Master Student, Department of Computer Science, Kazakh British Technical University (KBTU), Kazakhstan, Almaty
COMPARATIVE OVERVIEW OF MACHINE LEARNING MODELS FOR CREDIT SCORING
ABSTRACT
The objective of this paper is to assess the performance of various machine learning algorithms in developing a model for bank credit scoring. Through comparative analysis, the study aims to identify the most effective algorithm for predicting creditworthiness, thereby enhancing the accuracy and reliability of credit risk assessment in banking. The research evaluates models such as Logistic Regression, Decision Trees, Random Forest, XGBoost, and Neural Networks, trained and tested on publicly available credit scoring datasets. Evaluation metrics including AUC-ROC, F1-score, and precision-recall are used to benchmark model performance. The findings reveal that ensemble-based models like XGBoost offer superior predictive accuracy, while traditional models maintain higher interpretability. The study also discusses trade-offs between performance and explainability, highlighting the importance of selecting models based on the specific regulatory and operational needs of financial institutions. This research contributes practical insights into the application of AI in financial decision-making and provides recommendations for the deployment of machine learning in credit scoring systems.
АННОТАЦИЯ
Целью данной работы является оценка эффективности различных алгоритмов машинного обучения при построении модели для кредитного скоринга в банковской сфере. Посредством сравнительного анализа исследование направлено на выявление наиболее результативного алгоритма для прогнозирования кредитоспособности, что способствует повышению точности и надёжности оценки кредитных рисков. В исследовании рассматриваются такие модели, как логистическая регрессия, решающие деревья, случайный лес, XGBoost и нейронные сети, обученные и протестированные на общедоступных датасетах по кредитному скорингу. Для оценки производительности моделей используются метрики AUC-ROC, F1-оценка и точность-вызываемость. Результаты показывают, что ансамблевые модели, такие как XGBoost, обеспечивают наивысшую точность прогнозов, в то время как традиционные модели обладают лучшей интерпретируемостью. В работе также рассматриваются компромиссы между точностью и объяснимостью, подчёркивая важность выбора модели в зависимости от конкретных регуляторных и операционных требований финансовых организаций. Исследование предоставляет практические рекомендации по внедрению технологий искусственного интеллекта в систему кредитного скоринга и принятия решений в банковской сфере.

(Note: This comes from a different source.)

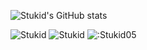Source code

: ![Stukid's GitHub stats](https://github-readme-stats.vercel.app/api?username=stukid05&show_icons=true)

![Stukid](https://komarev.com/ghpvc/?username=Stukid05)
![Stukid](https://visitor-badge.glitch.me/badge?page_id=Stukid05.profile)
<img src="https://count.getloli.com/get/@:Stukid05" alt=":Stukid05" />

Keywords: credit scoring, machine learning, model comparison, predictive analytics, financial technology, explainable AI
Ключевые слова: кредитный скоринг, машинное обучение, сравнение моделей, предиктивная аналитика, финансовые технологии, объяснимый искусственный интеллект
Introduction
In today’s data-centric financial environment, credit scoring serves as a cornerstone for evaluating the creditworthiness of individuals and businesses. For banks and lending institutions, making accurate and reliable decisions regarding loan approvals is crucial, as it directly impacts financial stability and profitability. Traditionally, these decisions relied on expert judgment and simple statistical models, but with the increasing volume and complexity of credit-related data, the adoption of machine learning (ML) techniques has become essential for enhancing predictive accuracy.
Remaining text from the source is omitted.